If Donald Trump is right, and George W. Bush deliberately schemed with his neo-con advisers to “lie” us into a phony war with Iraq, what does that say about the average Republican voter who supported Bush from 1999, voted for him, defended him through the recount, cried with him on 9/11, agreed with him on Iraq, defended him from ceaseless liberal attacks on him during the war, defended him from Obama’s never-expiring “Blame Bush” blame-shifting, etc.?
If Trump is right, then we’re not just wrong to have supported him. If Trump’s right, we’re goddamned rubes and fools to have defended this Actual Hitler-Level Monster for going on 17 years now…

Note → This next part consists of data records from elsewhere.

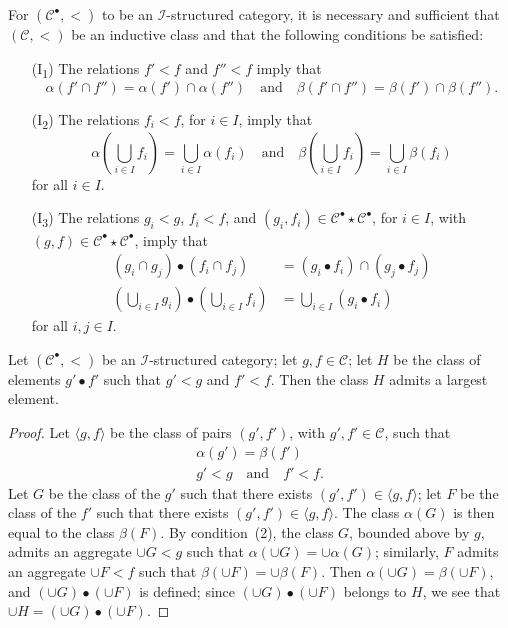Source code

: \documentclass[a4paper,fleqn]{article}
\theoremstyle{plain}
\newenvironment{proposition}[1]
  {\renewcommand\theinnerproposition{#1}\innerproposition}
  {\endinnerproposition}
\theoremstyle{definition}
\newcommand{\oldpage}[1]{{\marginpar{\footnotesize$\bigg\vert$\,\,\,\,\textit{p.~#1}}}}
\newcommand{\textand}{\quad\text{and}\quad}
\newcommand{\CC}{\mathcal{C}}
\newcommand{\II}{\mathcal{I}}
\newcommand{\smallbullet}{\bullet}
\begin{document}
\oldpage{404}
For $(\CC^\smallbullet,<)$ to be an $\II$-structured category, it is necessary and sufficient that $(\CC,<)$ be an inductive class and that the following conditions be satisfied:
\begin{enumerate}
  \item[\normalfont(I\textsubscript{1})]
    The relations $f'<f$ and $f''<f$ imply that
    \[
      \alpha(f'\cap f'') = \alpha(f')\cap\alpha(f'')
      \textand
      \beta(f'\cap f'') = \beta(f')\cap\beta(f'').
    \]
  \item[\normalfont(I\textsubscript{2})]
    The relations $f_i<f$, for $i\in I$, imply that
    \[
      \alpha\left(\bigcup_{i\in I}f_i\right)
      = \bigcup_{i\in I}\alpha(f_i)
      \textand
      \beta\left(\bigcup_{i\in I}f_i\right)
      = \bigcup_{i\in I}\beta(f_i)
    \]
    for all $i\in I$.
  \item[\normalfont(I\textsubscript{3})]
    The relations $g_i<g$, $f_i<f$, and $(g_i,f_i)\in\CC^\smallbullet\star\CC^\smallbullet$, for $i\in I$, with $(g,f)\in\CC^\smallbullet\star\CC^\smallbullet$, imply that
    \[
      \begin{aligned}
        (g_i\cap g_j)\smallbullet(f_i\cap f_j)
        &= (g_i\smallbullet f_i)\cap(g_j\smallbullet f_j)
      \\\left(\bigcup_{i\in I}g_i\right)\smallbullet\left(\bigcup_{i\in I}f_i\right)
        &= \bigcup_{i\in I}(g_i\smallbullet f_i)
      \end{aligned}
    \]
    for all $i,j\in I$.
\end{enumerate}

\begin{proposition}{22}
\label{proposition:ii-22}
  Let $(\CC^\smallbullet,<)$ be an $\II$-structured category;
  let $g,f\in\CC$;
  let $H$ be the class of elements $g'\smallbullet f'$ such that $g'<g$ and $f'<f$.
  Then the class $H$ admits a largest element.
\end{proposition}

\begin{proof}
  Let $\langle{g,f}\rangle$ be the class of pairs $(g',f')$, with $g',f'\in\CC$, such that
  \[
    \begin{gathered}
      \alpha(g')=\beta(f')
    \\g'<g
      \textand
      f'<f.
    \end{gathered}
  \]
  Let $G$ be the class of the $g'$ such that there exists $(g',f')\in\langle{g,f}\rangle$;
  let $F$ be the class of the $f'$ such that there exists $(g',f')\in\langle{g,f}\rangle$.
  The class $\alpha(G)$ is then equal to the class $\beta(F)$.
  By condition~(2), the class $G$, bounded above by $g$, admits an aggregate $\cup G<g$ such that $\alpha(\cup G)=\cup\alpha(G)$;
  similarly, $F$ admits an aggregate $\cup F<f$ such that $\beta(\cup F)=\cup\beta(F)$.
  Then $\alpha(\cup G)=\beta(\cup F)$, and $(\cup G)\smallbullet(\cup F)$ is defined;
  since $(\cup G)\smallbullet(\cup F)$ belongs to $H$, we see that $\cup H=(\cup G)\smallbullet(\cup F)$.
\end{proof}
\end{document}
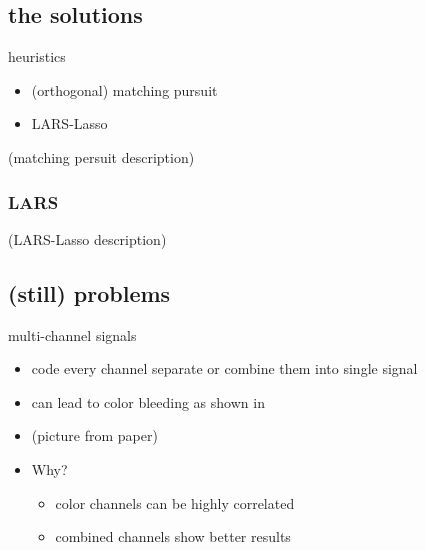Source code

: \subsection{the solutions}
\begin{frame}
heuristics
\begin{itemize}
\item (orthogonal) matching pursuit
\item LARS-Lasso \cite{Osborne2000New}
\end{itemize}
\end{frame}


\begin{frame}
(matching persuit description)
\end{frame}

\subsubsection*{LARS}
\begin{frame}
(LARS-Lasso description)
\end{frame}



\subsection{(still) problems}
\begin{frame}
multi-channel signals
\begin{itemize}
\item code every channel separate or combine them into single signal
\pause
\item  can lead to color bleeding as shown in \cite{mairal08sparse} %
\item (picture from paper)
\pause
\item Why?
	\begin{itemize}
	\item color channels can be highly correlated 
	\item combined channels show better results
	\end{itemize}
\end{itemize}
\end{frame}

This is a long way of saying Trump specifically and completely contradicted a belief that 75-80% of Republicans have about Bush — that he was a fundamentally decent man, perhaps overwhelmed by a very difficult period, who made an erroneous decision based on incomplete information — and instead offered a new belief, that Bush deliberately lied about Iraq’s WMD’s, a position that 75-80% of Republicans have long not only rejected but have been actively hostile towards…

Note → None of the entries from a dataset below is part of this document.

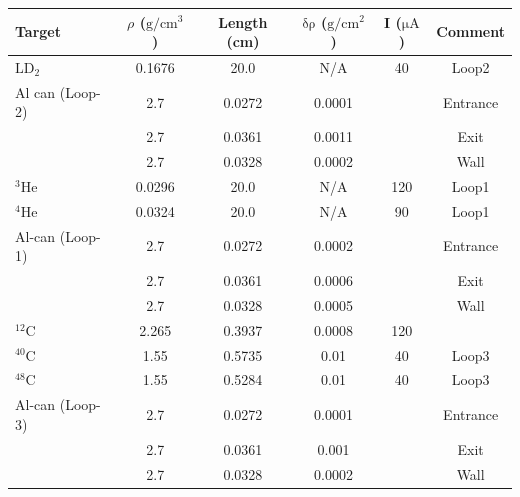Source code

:   \begin{table}[htbp]
   \begin{tabular}{lccccc}
   \toprule
   Target       &$\rho$ ($\mathrm{g/cm^{3}}$)& Length (cm)   & $\mathrm{\delta\rho}$ ($\mathrm{g/cm^{2}}$)& I ($\mathrm{\mu A}$)& Comment   \\
   \midrule
   $\mathrm{LD_{2}}$& 0.1676                 & 20.0          &     N/A                & 40          &Loop2      \\
   Al can (Loop-2)  & 2.7                    & 0.0272        &     0.0001             &             &  Entrance\\
                    & 2.7                    & 0.0361        &     0.0011             &             &  Exit     \\
                    & 2.7                    & 0.0328        &     0.0002             &             &  Wall     \\
   $\mathrm{^{3}He}$& 0.0296                 & 20.0          &     N/A                &120         &  Loop1    \\
   $\mathrm{^{4}He}$& 0.0324                 & 20.0          &     N/A                &90           &  Loop1    \\
   Al-can (Loop-1)  & 2.7                    & 0.0272        &     0.0002             &             &  Entrance \\
                    & 2.7                    & 0.0361        &     0.0006             &             &  Exit     \\
                    & 2.7                    & 0.0328        &     0.0005             &             &  Wall     \\
   $\mathrm{^{12}C}$&      2.265             & 0.3937        &     0.0008             &120          &           \\
   $\mathrm{^{40}C}$&      1.55              & 0.5735        &     0.01               &40           &  Loop3    \\
   $\mathrm{^{48}C}$&      1.55              & 0.5284        &     0.01               &40           &  Loop3    \\
   Al-can (Loop-3)  & 2.7                    & 0.0272        &     0.0001             &             &  Entrance \\
                    & 2.7                    & 0.0361        &     0.001             &              &  Exit     \\
                    & 2.7                    & 0.0328        &     0.0002             &             &  Wall     \\

\end{tabular}
\end{table}
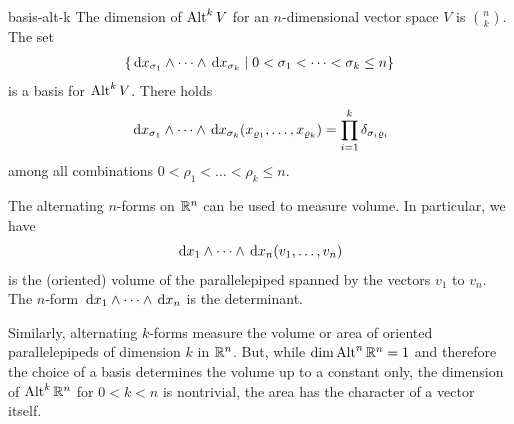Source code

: \begin{Lemma}{basis-alt-k}
  The dimension of $\operatorname{Alt}^k V$ for an $n$-dimensional vector space $V$
  is $\binom nk$. The set
  \begin{gather}
    \left\{ \,\mathrm{d} x_{\sigma_1}\wedge\dots\wedge\,\mathrm{d} x_{\sigma_k} \;\middle|\;
      0<\sigma_1 < \dots < \sigma_k\le n \right\}
  \end{gather}
  is a basis for $\operatorname{Alt}^k V$.
  There holds
  \begin{gather}
    \,\mathrm{d} x_{\sigma_1}\wedge\dots\wedge\,\mathrm{d} x_{\sigma_k} (x_{\varrho_1},\dots,x_{\varrho_k})
    = \prod_{i=1}^k \delta_{\sigma_i\varrho_i}
  \end{gather}
  among all combinations $0<\rho_1 < \dots < \rho_k\le n$.
\end{Lemma}

\begin{remark}
  The alternating $n$-forms on $\mathbb R^n$ can be used to measure volume. In particular,
  we have
  \begin{gather}
    \,\mathrm{d} x_1\wedge\dots\wedge \,\mathrm{d} x_n(v_1,\dots,v_n)
  \end{gather}
  is the (oriented) volume of the parallelepiped spanned by the
  vectors $v_1$ to $v_n$. The $n$-form $\,\mathrm{d} x_1\wedge\dots\wedge \,\mathrm{d} x_n$ is
  the determinant.

  Similarly, alternating $k$-forms measure the volume or area of oriented
  parallelepipeds of dimension $k$ in $\mathbb R^n$. But, while
  $\dim\operatorname{Alt}^n\mathbb R^n = 1$ and therefore the choice of a basis determines
  the volume up to a constant only, the dimension of $\operatorname{Alt}^k\mathbb R^n$ for
  $0<k<n$ is nontrivial, the area has the character of a vector itself.
\end{remark}

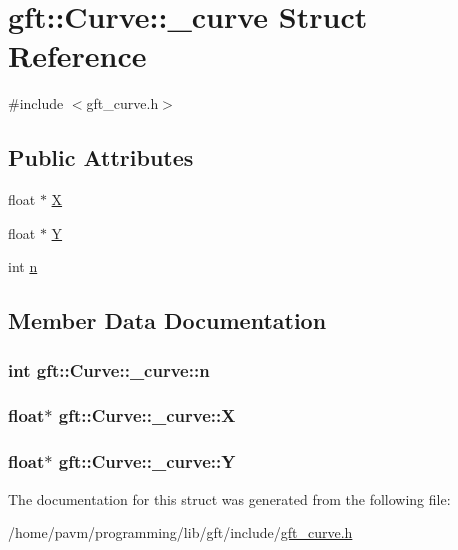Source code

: \hypertarget{structgft_1_1Curve_1_1__curve}{\section{gft\-:\-:Curve\-:\-:\-\_\-curve Struct Reference}
\label{structgft_1_1Curve_1_1__curve}
}


{\ttfamily \#include $<$gft\-\_\-curve.\-h$>$}

\subsection*{Public Attributes}
\begin{DoxyCompactItemize}
\item 
float $\ast$ \hyperlink{structgft_1_1Curve_1_1__curve_a2e66f87762fc4f9f34b92ae2bb832c06}{X}
\item 
float $\ast$ \hyperlink{structgft_1_1Curve_1_1__curve_a41af9aa85ad177abd58f933208fc90b7}{Y}
\item 
int \hyperlink{structgft_1_1Curve_1_1__curve_a8720eb6b07fed54175eac0a2776fa1d3}{n}
\end{DoxyCompactItemize}


\subsection{Member Data Documentation}
\hypertarget{structgft_1_1Curve_1_1__curve_a8720eb6b07fed54175eac0a2776fa1d3}{
\subsubsection[{n}]{\setlength{\rightskip}{0pt plus 5cm}int gft\-::\-Curve\-::\-\_\-curve\-::n}}\label{structgft_1_1Curve_1_1__curve_a8720eb6b07fed54175eac0a2776fa1d3}
\hypertarget{structgft_1_1Curve_1_1__curve_a2e66f87762fc4f9f34b92ae2bb832c06}{
\subsubsection[{X}]{\setlength{\rightskip}{0pt plus 5cm}float$\ast$ gft\-::\-Curve\-::\-\_\-curve\-::\-X}}\label{structgft_1_1Curve_1_1__curve_a2e66f87762fc4f9f34b92ae2bb832c06}
\hypertarget{structgft_1_1Curve_1_1__curve_a41af9aa85ad177abd58f933208fc90b7}{
\subsubsection[{Y}]{\setlength{\rightskip}{0pt plus 5cm}float$\ast$ gft\-::\-Curve\-::\-\_\-curve\-::\-Y}}\label{structgft_1_1Curve_1_1__curve_a41af9aa85ad177abd58f933208fc90b7}


The documentation for this struct was generated from the following file\-:\begin{DoxyCompactItemize}
\item 
/home/pavm/programming/lib/gft/include/\hyperlink{gft__curve_8h}{gft\-\_\-curve.\-h}\end{DoxyCompactItemize}
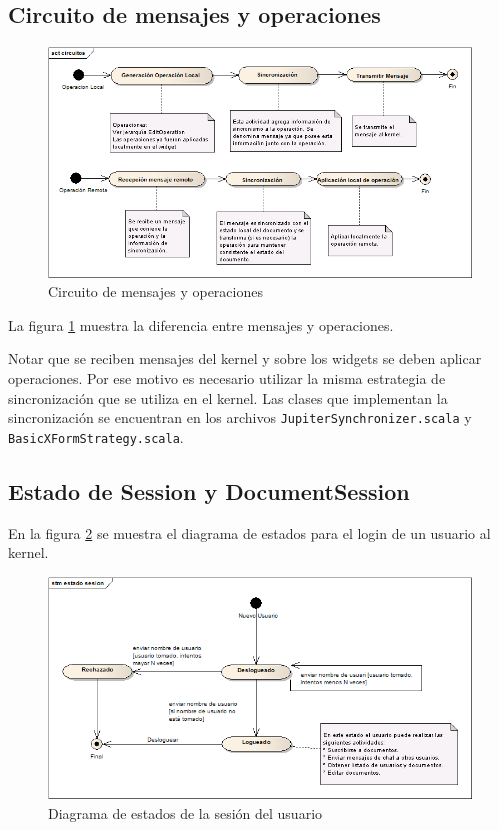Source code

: \documentclass[12pt,a4paper]{article}
\begin{document}
\subsection{Circuito de mensajes y operaciones}

	\begin{figure}[!ht]
		\begin{center}
			\includegraphics[width=14cm]{circuitos-mensajes.png}
			\caption{\label{circuitos-mensajes} Circuito de mensajes y operaciones }
		\end{center}
	\end{figure}


La figura \ref{circuitos-mensajes} muestra la diferencia entre mensajes y operaciones.

Notar que se reciben mensajes del kernel y sobre los widgets se deben aplicar operaciones. Por ese motivo es necesario 
utilizar la misma estrategia de sincronización que se utiliza en el kernel. Las clases que implementan la sincronización se 
encuentran en los archivos 
\texttt{JupiterSynchronizer.scala}
y \texttt{BasicXFormStrategy.scala}.

\subsection{Estado de Session y DocumentSession}

En la figura \ref{estado-sesion} se muestra el diagrama de estados para el login de un usuario al kernel.

	\begin{figure}[!ht]
		\begin{center}
			\includegraphics[width=14cm]{estado-sesion.png}
			\caption{\label{estado-sesion} Diagrama de estados de la sesión del usuario }
		\end{center}
	\end{figure}
\end{document}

I think Trump, who has been a past-master at getting people to buy-in to a very low-cost premise — “Let’s Make America Great Again” — just made a very high cost premise central to buying into him.
[….]
I think that, at this stage of the game, if you’re still open to Trump then nothing he says about Bush or Iraq is going to sway you. If you’ve sat through 20 Ted Cruz commercials a day in South Carolina attacking him as a phony conservative, a pro-choicer, and a parasite using eminent domain to prey on the working class, “Bush lied” isn’t the straw that’ll break the camel’s back. If anything, it’s all part of Trump’s Republican reboot. Trumpmania is a catharsis, repudiating the establishment and its idols (except Reagan, who’s simply too sanctified). If Bush gets caught up in that, eh. That’s all part of Year Zero. If Trump ends up paying a price for this, I think it’s more likely to come after he’s the nominee and some segment of conservatives decides that they can’t in good conscience support him in the general. “Bush lied!” will be part of a long list of disqualifying Trump positions for those righties once the time comes to make their break. For most Republicans it’ll be absorbed and put aside — but keep an eye on what happens this week as Dubya hits the trail for Jeb. The fact that he’ll be right there in front of South Carolinians, reminding them of how much they like him, makes Ace’s theory stronger than I would otherwise expect.